Now, being a chronic pain sufferer I know that pain can become all consuming and I am sure that David was in a lot of pain in a lot of ways. Yet he is not concerned with his physical being. He is crying out to a God who is beyond being, beyond materiality. David's soul thirsts and his body yearns for God, not for water. He has seen God in the "sanctuary" and has seen him in Power and Glory. Now I am not sure what the Hebrew word is but to me this can mean only one thing: David has encountered God in such a way that he was almost pulled into the throne room. That is the only way that I can imagine that at that point in time he could say that God' love is better than life, that he could open those cracked and bleeding lips in joy to praise a God who has not delivered him from the wilderness. It is the only way that he could be satisfied with marrow and fatness in his soul, while his body slowly dies. Experience the love that must abound within the throne room of God is the only way that any man that I could imagine could look back upon the agonies David has experienced to this point and say that God has been his help and he has been under the protective shadow of God's wing. Truly encountering the overwhelming presence of the unthinkable Other which is God in trinitarian community and love is the only way that David could possibly say that his enemies (remember were talking about a large army here folks) would be put to sword.
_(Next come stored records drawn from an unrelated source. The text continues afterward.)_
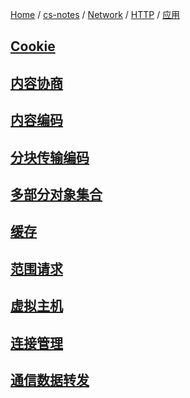 [Home](https://mengxianbin.github.io) /
[cs-notes](https://mengxianbin.github.io/cs-notes/site) /
[Network](https://mengxianbin.github.io/cs-notes/site/Network) /
[HTTP](https://mengxianbin.github.io/cs-notes/site/Network/HTTP) /
[应用](https://mengxianbin.github.io/cs-notes/site/Network/HTTP/%E5%BA%94%E7%94%A8)

## [Cookie](https://mengxianbin.github.io/cs-notes/site/Network/HTTP/%E5%BA%94%E7%94%A8/Cookie/)

## [内容协商](https://mengxianbin.github.io/cs-notes/site/Network/HTTP/%E5%BA%94%E7%94%A8/%E5%86%85%E5%AE%B9%E5%8D%8F%E5%95%86)

## [内容编码](https://mengxianbin.github.io/cs-notes/site/Network/HTTP/%E5%BA%94%E7%94%A8/%E5%86%85%E5%AE%B9%E7%BC%96%E7%A0%81)

## [分块传输编码](https://mengxianbin.github.io/cs-notes/site/Network/HTTP/%E5%BA%94%E7%94%A8/%E5%88%86%E5%9D%97%E4%BC%A0%E8%BE%93%E7%BC%96%E7%A0%81)

## [多部分对象集合](https://mengxianbin.github.io/cs-notes/site/Network/HTTP/%E5%BA%94%E7%94%A8/%E5%A4%9A%E9%83%A8%E5%88%86%E5%AF%B9%E8%B1%A1%E9%9B%86%E5%90%88)

## [缓存](https://mengxianbin.github.io/cs-notes/site/Network/HTTP/%E5%BA%94%E7%94%A8/%E7%BC%93%E5%AD%98/)

## [范围请求](https://mengxianbin.github.io/cs-notes/site/Network/HTTP/%E5%BA%94%E7%94%A8/%E8%8C%83%E5%9B%B4%E8%AF%B7%E6%B1%82)

## [虚拟主机](https://mengxianbin.github.io/cs-notes/site/Network/HTTP/%E5%BA%94%E7%94%A8/%E8%99%9A%E6%8B%9F%E4%B8%BB%E6%9C%BA)

## [连接管理](https://mengxianbin.github.io/cs-notes/site/Network/HTTP/%E5%BA%94%E7%94%A8/%E8%BF%9E%E6%8E%A5%E7%AE%A1%E7%90%86)

## [通信数据转发](https://mengxianbin.github.io/cs-notes/site/Network/HTTP/%E5%BA%94%E7%94%A8/%E9%80%9A%E4%BF%A1%E6%95%B0%E6%8D%AE%E8%BD%AC%E5%8F%91)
We, as christians (at least as evangelical christians) commonly call the room in which we sing, have announcements, do baby dedications, and jot down grocery lists while the pastor rambles on about something or other, the "sanctuary." If we look at the word, we have the root "sanct" (now it is 4AM so I aint gonna go get out my research books and get the terminology totally correct here so bear with me) now this root always means holy or consecrated. In the OT sanctuary usually meant the Tabernacle of the Ark. SIMPLY PUT: I get the feeling that "sanct" basically means God's dwelling place, because the only places I know that are holy or consecrated are where God has been.

Now in our modern sanctuary we are often sanctimonious, but that is because we are forgetting, through mere common usage what the "sanctuary" is all about. This is not to say that we should be in suit and tie, or dresses and hats when we enter the sanctuary (I don't think David's Armani suit stood up to well to the rigors of the wilderness). And thought the sanctuary may sometimes become a true sanctuary where God feeds us with fatness and marrow, the sanctuary -- the holy and consecrated dwelling place of that awesome communal Other -- is now no longer within the Tabernacle of the ark of the covenant. It is within us. We are the dwelling place. We are the holy and sanctified place.

So in the end, what does all of this mean? It means that we are ALWAYS under the shadow of the wing of God, we are always being fed with marrow and fatness, our enemies: those who fight against us in our journey of faith, are already scattered, put to the sword and under the earth (notice that David says that little bit first?). And yet, are we singing praises? Are we joyful? Do we see his "lovingkindness"? Do our souls cling to him? Sure sometimes, but hey we are in the sanctuary, we are the sanctuary of the loving trinity that is God ALL THE TIME.

I am off to glory in the presence of the Lord in the sanctuary He has made of me.


Oh yeah, and a side note to Kate: Yes I realize that God may like incense in his sanctuary but tabacco smoke is NOT incense. I'm workin on it babe.